**THE PROBLEM**
Print every line below. Match each one exactly.
━━━ THE RECORDS ━━━
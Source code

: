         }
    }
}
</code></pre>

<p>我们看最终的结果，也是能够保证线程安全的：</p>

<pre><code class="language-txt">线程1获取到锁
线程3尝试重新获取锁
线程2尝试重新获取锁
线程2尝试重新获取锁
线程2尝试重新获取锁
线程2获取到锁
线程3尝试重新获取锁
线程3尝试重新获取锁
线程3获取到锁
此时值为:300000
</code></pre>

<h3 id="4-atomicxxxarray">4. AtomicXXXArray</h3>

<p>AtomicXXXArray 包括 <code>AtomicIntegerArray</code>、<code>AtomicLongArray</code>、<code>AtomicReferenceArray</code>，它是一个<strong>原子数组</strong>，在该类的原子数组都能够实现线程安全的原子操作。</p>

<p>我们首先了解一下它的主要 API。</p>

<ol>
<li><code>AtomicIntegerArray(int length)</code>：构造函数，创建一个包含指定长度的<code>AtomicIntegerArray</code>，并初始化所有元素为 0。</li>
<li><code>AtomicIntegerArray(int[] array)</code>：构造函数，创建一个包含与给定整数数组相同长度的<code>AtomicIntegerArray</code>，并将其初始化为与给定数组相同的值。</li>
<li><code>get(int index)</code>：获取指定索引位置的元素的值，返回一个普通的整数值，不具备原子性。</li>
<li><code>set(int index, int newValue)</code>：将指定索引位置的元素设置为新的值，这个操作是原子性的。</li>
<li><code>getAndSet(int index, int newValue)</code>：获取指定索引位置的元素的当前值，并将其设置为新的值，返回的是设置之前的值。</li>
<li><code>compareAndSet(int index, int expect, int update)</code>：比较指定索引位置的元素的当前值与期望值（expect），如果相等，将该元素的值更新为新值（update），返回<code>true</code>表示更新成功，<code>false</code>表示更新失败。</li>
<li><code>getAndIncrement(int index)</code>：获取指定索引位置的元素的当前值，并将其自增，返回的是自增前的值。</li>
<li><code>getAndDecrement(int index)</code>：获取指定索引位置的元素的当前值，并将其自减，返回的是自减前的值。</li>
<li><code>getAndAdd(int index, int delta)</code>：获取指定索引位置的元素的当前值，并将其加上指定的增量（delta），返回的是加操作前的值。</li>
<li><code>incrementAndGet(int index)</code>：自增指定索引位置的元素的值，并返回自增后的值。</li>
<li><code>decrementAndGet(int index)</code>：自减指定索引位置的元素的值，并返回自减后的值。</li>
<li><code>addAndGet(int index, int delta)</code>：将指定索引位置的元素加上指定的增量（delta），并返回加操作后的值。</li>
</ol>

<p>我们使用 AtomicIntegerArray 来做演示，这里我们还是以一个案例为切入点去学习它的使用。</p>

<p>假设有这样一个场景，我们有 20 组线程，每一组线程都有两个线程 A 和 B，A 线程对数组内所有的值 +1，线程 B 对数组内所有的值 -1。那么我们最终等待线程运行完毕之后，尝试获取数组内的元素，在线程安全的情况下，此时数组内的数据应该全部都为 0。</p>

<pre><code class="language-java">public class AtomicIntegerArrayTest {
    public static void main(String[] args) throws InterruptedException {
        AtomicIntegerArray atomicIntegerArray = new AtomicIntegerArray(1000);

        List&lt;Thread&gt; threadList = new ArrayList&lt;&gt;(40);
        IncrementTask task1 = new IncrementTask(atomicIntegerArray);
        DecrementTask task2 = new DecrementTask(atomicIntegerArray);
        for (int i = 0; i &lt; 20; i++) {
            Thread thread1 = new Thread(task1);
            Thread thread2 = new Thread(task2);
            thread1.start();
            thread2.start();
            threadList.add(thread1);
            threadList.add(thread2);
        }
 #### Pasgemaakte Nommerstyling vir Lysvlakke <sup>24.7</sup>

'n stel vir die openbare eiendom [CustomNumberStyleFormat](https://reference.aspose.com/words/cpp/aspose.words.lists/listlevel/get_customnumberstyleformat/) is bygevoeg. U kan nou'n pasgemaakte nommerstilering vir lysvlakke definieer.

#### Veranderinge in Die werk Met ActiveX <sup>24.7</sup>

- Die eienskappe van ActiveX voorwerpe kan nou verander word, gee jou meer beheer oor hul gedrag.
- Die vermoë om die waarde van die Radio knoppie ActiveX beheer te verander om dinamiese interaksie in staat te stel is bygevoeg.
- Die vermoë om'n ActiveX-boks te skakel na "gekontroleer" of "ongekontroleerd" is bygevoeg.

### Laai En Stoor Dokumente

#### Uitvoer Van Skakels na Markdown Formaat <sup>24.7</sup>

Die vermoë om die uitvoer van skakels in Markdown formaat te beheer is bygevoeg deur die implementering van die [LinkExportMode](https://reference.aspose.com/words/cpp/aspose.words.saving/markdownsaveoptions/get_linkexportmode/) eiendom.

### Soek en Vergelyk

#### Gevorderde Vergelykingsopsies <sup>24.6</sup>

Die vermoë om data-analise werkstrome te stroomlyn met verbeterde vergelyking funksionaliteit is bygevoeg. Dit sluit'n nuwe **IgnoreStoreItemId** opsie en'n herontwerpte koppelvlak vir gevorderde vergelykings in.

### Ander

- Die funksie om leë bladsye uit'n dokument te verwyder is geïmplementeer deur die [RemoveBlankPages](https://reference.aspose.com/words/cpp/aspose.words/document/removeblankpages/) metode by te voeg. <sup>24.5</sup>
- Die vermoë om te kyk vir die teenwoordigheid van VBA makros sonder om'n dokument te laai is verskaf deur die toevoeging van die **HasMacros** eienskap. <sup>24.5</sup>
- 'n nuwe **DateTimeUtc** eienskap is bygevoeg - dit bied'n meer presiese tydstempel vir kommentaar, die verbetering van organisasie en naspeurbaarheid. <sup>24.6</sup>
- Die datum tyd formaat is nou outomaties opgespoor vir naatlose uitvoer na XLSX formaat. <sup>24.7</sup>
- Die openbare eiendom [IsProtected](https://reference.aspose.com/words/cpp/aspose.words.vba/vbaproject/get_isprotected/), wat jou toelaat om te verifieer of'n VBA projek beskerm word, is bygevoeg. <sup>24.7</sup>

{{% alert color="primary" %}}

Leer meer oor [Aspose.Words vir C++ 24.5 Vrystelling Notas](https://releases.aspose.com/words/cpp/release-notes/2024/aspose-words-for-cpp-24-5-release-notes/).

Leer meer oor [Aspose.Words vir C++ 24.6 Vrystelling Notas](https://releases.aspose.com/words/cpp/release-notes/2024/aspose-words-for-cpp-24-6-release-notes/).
━━━
**ANSWER FOR THIS EXERCISE**
Source code

:         }
    }
}
</code></pre>

<p>我们看最终的结果，也是能够保证线程安全的：</p>

<pre><code class="language-txt">线程1获取到锁
线程3尝试重新获取锁
线程2尝试重新获取锁
线程2尝试重新获取锁
线程2尝试重新获取锁
线程2获取到锁
线程3尝试重新获取锁
线程3尝试重新获取锁
线程3获取到锁
此时值为:300000
</code></pre>

<h3 id="4-atomicxxxarray">4. AtomicXXXArray</h3>

<p>AtomicXXXArray 包括 <code>AtomicIntegerArray</code>、<code>AtomicLongArray</code>、<code>AtomicReferenceArray</code>，它是一个<strong>原子数组</strong>，在该类的原子数组都能够实现线程安全的原子操作。</p>

<p>我们首先了解一下它的主要 API。</p>

<ol>
<li><code>AtomicIntegerArray(int length)</code>：构造函数，创建一个包含指定长度的<code>AtomicIntegerArray</code>，并初始化所有元素为 0。</li>
<li><code>AtomicIntegerArray(int[] array)</code>：构造函数，创建一个包含与给定整数数组相同长度的<code>AtomicIntegerArray</code>，并将其初始化为与给定数组相同的值。</li>
<li><code>get(int index)</code>：获取指定索引位置的元素的值，返回一个普通的整数值，不具备原子性。</li>
<li><code>set(int index, int newValue)</code>：将指定索引位置的元素设置为新的值，这个操作是原子性的。</li>
<li><code>getAndSet(int index, int newValue)</code>：获取指定索引位置的元素的当前值，并将其设置为新的值，返回的是设置之前的值。</li>
<li><code>compareAndSet(int index, int expect, int update)</code>：比较指定索引位置的元素的当前值与期望值（expect），如果相等，将该元素的值更新为新值（update），返回<code>true</code>表示更新成功，<code>false</code>表示更新失败。</li>
<li><code>getAndIncrement(int index)</code>：获取指定索引位置的元素的当前值，并将其自增，返回的是自增前的值。</li>
<li><code>getAndDecrement(int index)</code>：获取指定索引位置的元素的当前值，并将其自减，返回的是自减前的值。</li>
<li><code>getAndAdd(int index, int delta)</code>：获取指定索引位置的元素的当前值，并将其加上指定的增量（delta），返回的是加操作前的值。</li>
<li><code>incrementAndGet(int index)</code>：自增指定索引位置的元素的值，并返回自增后的值。</li>
<li><code>decrementAndGet(int index)</code>：自减指定索引位置的元素的值，并返回自减后的值。</li>
<li><code>addAndGet(int index, int delta)</code>：将指定索引位置的元素加上指定的增量（delta），并返回加操作后的值。</li>
</ol>

<p>我们使用 AtomicIntegerArray 来做演示，这里我们还是以一个案例为切入点去学习它的使用。</p>

<p>假设有这样一个场景，我们有 20 组线程，每一组线程都有两个线程 A 和 B，A 线程对数组内所有的值 +1，线程 B 对数组内所有的值 -1。那么我们最终等待线程运行完毕之后，尝试获取数组内的元素，在线程安全的情况下，此时数组内的数据应该全部都为 0。</p>

<pre><code class="language-java">public class AtomicIntegerArrayTest {
    public static void main(String[] args) throws InterruptedException {
        AtomicIntegerArray atomicIntegerArray = new AtomicIntegerArray(1000);

        List&lt;Thread&gt; threadList = new ArrayList&lt;&gt;(40);
        IncrementTask task1 = new IncrementTask(atomicIntegerArray);
        DecrementTask task2 = new DecrementTask(atomicIntegerArray);
        for (int i = 0; i &lt; 20; i++) {
            Thread thread1 = new Thread(task1);
            Thread thread2 = new Thread(task2);
            thread1.start();
            thread2.start();
            threadList.add(thread1);
            threadList.add(thread2);
        }
 #### Pasgemaakte Nommerstyling vir Lysvlakke <sup>24.7</sup>

'n stel vir die openbare eiendom [CustomNumberStyleFormat](https://reference.aspose.com/words/cpp/aspose.words.lists/listlevel/get_customnumberstyleformat/) is bygevoeg. U kan nou'n pasgemaakte nommerstilering vir lysvlakke definieer.

#### Veranderinge in Die werk Met ActiveX <sup>24.7</sup>

- Die eienskappe van ActiveX voorwerpe kan nou verander word, gee jou meer beheer oor hul gedrag.
- Die vermoë om die waarde van die Radio knoppie ActiveX beheer te verander om dinamiese interaksie in staat te stel is bygevoeg.
- Die vermoë om'n ActiveX-boks te skakel na "gekontroleer" of "ongekontroleerd" is bygevoeg.

### Laai En Stoor Dokumente

#### Uitvoer Van Skakels na Markdown Formaat <sup>24.7</sup>

Die vermoë om die uitvoer van skakels in Markdown formaat te beheer is bygevoeg deur die implementering van die [LinkExportMode](https://reference.aspose.com/words/cpp/aspose.words.saving/markdownsaveoptions/get_linkexportmode/) eiendom.

### Soek en Vergelyk

#### Gevorderde Vergelykingsopsies <sup>24.6</sup>

Die vermoë om data-analise werkstrome te stroomlyn met verbeterde vergelyking funksionaliteit is bygevoeg. Dit sluit'n nuwe **IgnoreStoreItemId** opsie en'n herontwerpte koppelvlak vir gevorderde vergelykings in.

### Ander

- Die funksie om leë bladsye uit'n dokument te verwyder is geïmplementeer deur die [RemoveBlankPages](https://reference.aspose.com/words/cpp/aspose.words/document/removeblankpages/) metode by te voeg. <sup>24.5</sup>
- Die vermoë om te kyk vir die teenwoordigheid van VBA makros sonder om'n dokument te laai is verskaf deur die toevoeging van die **HasMacros** eienskap. <sup>24.5</sup>
- 'n nuwe **DateTimeUtc** eienskap is bygevoeg - dit bied'n meer presiese tydstempel vir kommentaar, die verbetering van organisasie en naspeurbaarheid. <sup>24.6</sup>
- Die datum tyd formaat is nou outomaties opgespoor vir naatlose uitvoer na XLSX formaat. <sup>24.7</sup>
- Die openbare eiendom [IsProtected](https://reference.aspose.com/words/cpp/aspose.words.vba/vbaproject/get_isprotected/), wat jou toelaat om te verifieer of'n VBA projek beskerm word, is bygevoeg. <sup>24.7</sup>

{{% alert color="primary" %}}

Leer meer oor [Aspose.Words vir C++ 24.5 Vrystelling Notas](https://releases.aspose.com/words/cpp/release-notes/2024/aspose-words-for-cpp-24-5-release-notes/).

Leer meer oor [Aspose.Words vir C++ 24.6 Vrystelling Notas](https://releases.aspose.com/words/cpp/release-notes/2024/aspose-words-for-cpp-24-6-release-notes/).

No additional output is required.